Task prompt:
Nothing but the lines from the one containing "- Enhanced visualizations" to the end of the material should be returned, each exactly as written.

Task data:
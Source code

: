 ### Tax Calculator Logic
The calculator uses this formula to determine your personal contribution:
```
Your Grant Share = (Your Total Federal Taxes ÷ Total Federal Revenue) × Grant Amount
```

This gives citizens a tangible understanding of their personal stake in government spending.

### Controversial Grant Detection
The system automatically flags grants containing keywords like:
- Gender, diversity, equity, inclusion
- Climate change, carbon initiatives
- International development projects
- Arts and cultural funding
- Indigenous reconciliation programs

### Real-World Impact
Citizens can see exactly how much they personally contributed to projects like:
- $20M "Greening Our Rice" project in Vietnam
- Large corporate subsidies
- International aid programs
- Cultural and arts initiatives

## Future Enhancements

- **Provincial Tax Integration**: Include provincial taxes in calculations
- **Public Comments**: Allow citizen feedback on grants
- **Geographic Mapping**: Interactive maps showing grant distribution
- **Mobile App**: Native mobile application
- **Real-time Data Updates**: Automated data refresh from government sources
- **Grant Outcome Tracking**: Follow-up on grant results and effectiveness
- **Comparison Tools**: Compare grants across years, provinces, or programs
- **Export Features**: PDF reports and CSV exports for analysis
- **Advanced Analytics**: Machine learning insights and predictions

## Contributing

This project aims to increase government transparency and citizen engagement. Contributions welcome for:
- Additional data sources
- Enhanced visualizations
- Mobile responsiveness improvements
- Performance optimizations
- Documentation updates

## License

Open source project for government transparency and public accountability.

Task answer:
- Enhanced visualizations
- Mobile responsiveness improvements
- Performance optimizations
- Documentation updates

## License

Open source project for government transparency and public accountability.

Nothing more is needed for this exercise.